[FLUME-286] DFO mode does not detect network failure - Cloudera Open Source

Details

Type: Bug
Status: Closed
Priority: Critical
Resolution: Fixed
Affects Version/s: v0.9.1
Fix Version/s: v0.9.2
Component/s: Sinks+Sources
Labels:
None

Description

Collector configured as:

exec config auctionlogsink 'collectorSource(35853)' '

{ gunzip => collectorSink( "hdfs://clmaster01/bidder_data/raw/auction_logs/%Y%m%d/%H/", "auctionLog-", 300000 ) }

Agent configured as:

exec config nym7-bidlog 'syslogTcp(5140)' '

{ gzip => agentDFOSink( "clmaster01", 35853 ) }

We first observed this problem in production when our collector server went down.
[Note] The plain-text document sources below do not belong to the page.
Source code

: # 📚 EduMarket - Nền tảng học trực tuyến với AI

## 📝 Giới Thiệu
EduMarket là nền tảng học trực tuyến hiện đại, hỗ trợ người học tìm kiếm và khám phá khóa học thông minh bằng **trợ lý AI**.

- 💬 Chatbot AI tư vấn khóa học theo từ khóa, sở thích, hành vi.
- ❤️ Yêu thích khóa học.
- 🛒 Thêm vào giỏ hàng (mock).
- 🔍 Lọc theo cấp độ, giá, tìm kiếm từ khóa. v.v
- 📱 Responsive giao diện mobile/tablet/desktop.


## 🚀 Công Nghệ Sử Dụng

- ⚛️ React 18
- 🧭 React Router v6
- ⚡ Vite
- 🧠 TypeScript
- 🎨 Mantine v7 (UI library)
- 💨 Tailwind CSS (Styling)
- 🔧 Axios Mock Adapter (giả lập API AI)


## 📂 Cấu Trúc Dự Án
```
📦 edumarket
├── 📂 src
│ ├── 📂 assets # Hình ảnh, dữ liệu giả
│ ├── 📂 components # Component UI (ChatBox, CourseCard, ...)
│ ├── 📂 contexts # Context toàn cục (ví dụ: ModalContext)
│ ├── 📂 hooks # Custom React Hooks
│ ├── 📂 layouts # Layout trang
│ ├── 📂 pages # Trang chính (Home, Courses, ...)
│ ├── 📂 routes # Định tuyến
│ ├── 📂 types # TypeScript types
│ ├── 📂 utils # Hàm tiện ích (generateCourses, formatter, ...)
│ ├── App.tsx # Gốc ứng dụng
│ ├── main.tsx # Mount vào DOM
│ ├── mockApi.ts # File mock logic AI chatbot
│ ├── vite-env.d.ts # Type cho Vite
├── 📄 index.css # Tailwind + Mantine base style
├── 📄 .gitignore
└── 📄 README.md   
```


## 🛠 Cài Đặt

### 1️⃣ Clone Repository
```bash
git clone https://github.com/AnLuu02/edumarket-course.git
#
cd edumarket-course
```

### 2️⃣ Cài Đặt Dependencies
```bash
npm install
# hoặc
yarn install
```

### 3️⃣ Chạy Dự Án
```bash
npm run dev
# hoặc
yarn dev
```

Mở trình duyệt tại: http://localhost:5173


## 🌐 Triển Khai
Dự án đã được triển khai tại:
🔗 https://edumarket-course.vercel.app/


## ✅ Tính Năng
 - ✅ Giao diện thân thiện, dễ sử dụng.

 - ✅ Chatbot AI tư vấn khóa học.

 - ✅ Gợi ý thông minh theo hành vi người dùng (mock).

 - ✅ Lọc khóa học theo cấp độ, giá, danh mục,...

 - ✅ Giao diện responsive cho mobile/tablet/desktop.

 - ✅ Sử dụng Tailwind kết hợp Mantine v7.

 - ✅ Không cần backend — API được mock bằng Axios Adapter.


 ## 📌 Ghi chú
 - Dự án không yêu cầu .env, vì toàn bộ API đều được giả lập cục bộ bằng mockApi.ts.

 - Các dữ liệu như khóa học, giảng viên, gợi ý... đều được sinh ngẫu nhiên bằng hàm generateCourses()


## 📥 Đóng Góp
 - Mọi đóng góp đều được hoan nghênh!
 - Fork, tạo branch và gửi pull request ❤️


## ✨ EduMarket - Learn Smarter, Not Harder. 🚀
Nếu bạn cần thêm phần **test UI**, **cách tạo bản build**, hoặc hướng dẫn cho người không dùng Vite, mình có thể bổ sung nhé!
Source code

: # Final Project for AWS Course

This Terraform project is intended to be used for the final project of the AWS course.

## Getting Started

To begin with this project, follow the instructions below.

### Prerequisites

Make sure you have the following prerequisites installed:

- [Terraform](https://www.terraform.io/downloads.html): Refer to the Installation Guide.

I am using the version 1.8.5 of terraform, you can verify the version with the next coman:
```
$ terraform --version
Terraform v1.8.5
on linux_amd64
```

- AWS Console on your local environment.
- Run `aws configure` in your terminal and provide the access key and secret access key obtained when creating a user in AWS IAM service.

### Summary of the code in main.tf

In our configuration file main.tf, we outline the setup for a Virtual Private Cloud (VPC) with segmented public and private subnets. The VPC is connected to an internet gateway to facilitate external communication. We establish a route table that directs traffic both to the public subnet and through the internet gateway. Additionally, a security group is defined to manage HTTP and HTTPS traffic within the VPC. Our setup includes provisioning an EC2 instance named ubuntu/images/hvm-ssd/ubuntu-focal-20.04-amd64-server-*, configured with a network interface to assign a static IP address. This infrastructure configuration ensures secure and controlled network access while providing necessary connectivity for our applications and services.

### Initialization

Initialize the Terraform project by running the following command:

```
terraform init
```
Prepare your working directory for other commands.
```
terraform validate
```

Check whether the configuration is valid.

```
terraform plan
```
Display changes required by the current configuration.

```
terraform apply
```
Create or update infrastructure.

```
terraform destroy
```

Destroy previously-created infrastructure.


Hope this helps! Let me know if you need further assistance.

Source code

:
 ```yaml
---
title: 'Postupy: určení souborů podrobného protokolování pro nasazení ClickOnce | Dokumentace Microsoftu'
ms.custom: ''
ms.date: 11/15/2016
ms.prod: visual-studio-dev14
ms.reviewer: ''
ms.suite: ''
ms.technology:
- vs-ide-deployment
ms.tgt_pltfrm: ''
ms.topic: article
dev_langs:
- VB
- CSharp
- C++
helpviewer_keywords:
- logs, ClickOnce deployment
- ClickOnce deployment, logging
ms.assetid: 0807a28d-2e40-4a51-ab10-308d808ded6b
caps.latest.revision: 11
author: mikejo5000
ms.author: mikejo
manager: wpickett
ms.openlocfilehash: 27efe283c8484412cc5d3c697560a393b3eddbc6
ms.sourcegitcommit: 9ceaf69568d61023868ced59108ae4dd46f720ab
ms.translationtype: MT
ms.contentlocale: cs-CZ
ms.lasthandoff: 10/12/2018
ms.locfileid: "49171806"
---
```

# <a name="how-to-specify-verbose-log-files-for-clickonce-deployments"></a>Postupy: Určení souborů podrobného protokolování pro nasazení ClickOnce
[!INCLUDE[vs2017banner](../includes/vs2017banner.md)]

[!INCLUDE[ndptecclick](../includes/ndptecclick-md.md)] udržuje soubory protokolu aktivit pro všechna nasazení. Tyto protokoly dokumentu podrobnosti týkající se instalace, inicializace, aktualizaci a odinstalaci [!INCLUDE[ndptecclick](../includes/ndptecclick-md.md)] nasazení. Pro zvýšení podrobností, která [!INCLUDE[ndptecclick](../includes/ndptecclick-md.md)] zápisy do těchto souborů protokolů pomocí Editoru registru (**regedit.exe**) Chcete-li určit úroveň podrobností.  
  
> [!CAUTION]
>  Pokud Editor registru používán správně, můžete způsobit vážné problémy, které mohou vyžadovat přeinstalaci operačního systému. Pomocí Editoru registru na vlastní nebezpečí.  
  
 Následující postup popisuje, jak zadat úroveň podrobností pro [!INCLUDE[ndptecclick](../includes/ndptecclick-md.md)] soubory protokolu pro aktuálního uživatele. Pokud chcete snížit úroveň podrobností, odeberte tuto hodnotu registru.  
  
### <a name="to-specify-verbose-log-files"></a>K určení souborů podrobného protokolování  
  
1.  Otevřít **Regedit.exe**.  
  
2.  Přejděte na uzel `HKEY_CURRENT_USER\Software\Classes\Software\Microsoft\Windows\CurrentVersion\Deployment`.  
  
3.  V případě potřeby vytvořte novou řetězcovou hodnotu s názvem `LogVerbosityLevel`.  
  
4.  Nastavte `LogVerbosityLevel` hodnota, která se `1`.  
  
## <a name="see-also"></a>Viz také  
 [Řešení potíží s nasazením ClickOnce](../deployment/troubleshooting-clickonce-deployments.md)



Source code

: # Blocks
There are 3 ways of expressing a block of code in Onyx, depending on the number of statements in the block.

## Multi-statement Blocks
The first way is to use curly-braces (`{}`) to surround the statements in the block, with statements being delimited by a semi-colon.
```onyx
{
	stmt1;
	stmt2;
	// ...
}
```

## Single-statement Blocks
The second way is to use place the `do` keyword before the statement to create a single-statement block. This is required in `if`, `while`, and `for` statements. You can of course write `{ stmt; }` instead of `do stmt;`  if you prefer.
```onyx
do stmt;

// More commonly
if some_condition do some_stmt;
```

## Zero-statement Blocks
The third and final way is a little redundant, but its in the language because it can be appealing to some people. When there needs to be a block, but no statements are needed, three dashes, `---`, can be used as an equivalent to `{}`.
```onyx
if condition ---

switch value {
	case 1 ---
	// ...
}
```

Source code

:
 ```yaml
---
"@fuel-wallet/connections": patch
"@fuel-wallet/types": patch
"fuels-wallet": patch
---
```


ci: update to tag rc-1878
I've since observed it in a test environment too. If you simply stop the collector process, the agent immediately notices and starts writing events to disk:

2010-10-19 17:40:09,549 INFO com.cloudera.flume.handlers.debug.InsistentOpenDecorator: open attempt 0 failed, backoff (1000ms): Failed to open thrift event sink at 192.168.1.43:35855 : java.net.ConnectException: Connection refused

However, in the event of a network failure (or failure of the machine to respond in any way, as was observed in our production scenario), simulated by pulling out the ethernet cable from the machine, the agent node continues as if nothing has gone wrong.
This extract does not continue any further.